肉の傷と心の傷の話し
実は私の左腕には、傷があるんです。
5歳の時に交通事故にあってできた、15センチくらいあるでっかい傷。
昔の、それも田舎の手術だから、それはもう思いっきり大胆なヤツが
でーんとある。小さいころは、ゲジゲジとか言われてよくケンカしてたっけ。
でも、別に恥ずかしくも何ともなかったので、夏になればノースリーブでも
何でも着てた。逆に、その傷を見た人が、見て見ぬふりをするのが
何か悪いことしたみたいでちょっとツラかったかなあ。
しかし、東京にやってきて働き始めたある日。
先輩のコピーライターがまじまじと私の腕を見て
「お前さあ、その傷カッコイイね」と言った時は驚いた。
つまり傷があることにより、なんだか私と言う人物に、憂いと言うか
カゲのようなものが感じられてカッコイイと言うのだ。

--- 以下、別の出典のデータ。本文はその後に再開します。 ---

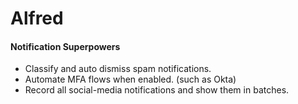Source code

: # Alfred 

#### Notification Superpowers

 - Classify and auto dismiss spam notifications.
 - Automate MFA flows when enabled. (such as Okta)
 - Record all social-media notifications and show them in batches.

目からウロコである。
そうかあ、楽観主義で脳天気な私のキャラに足りなかったもの、
それはカゲだったんだなあと。ちょっと暗い部分があった方が、
人間にも深みがでるというもんらしいと、そこではじめて気づいた。
で、いまはその傷を自分のいちばんのチャームポイントだと位置づけ、
聞かれもしないのに事故の話しとかしてシャツの袖をめくってしまうのは、
とてもよくないっすよね。
あ、心の傷の話しは…、こんなとこでするわけないじゃないですか。では。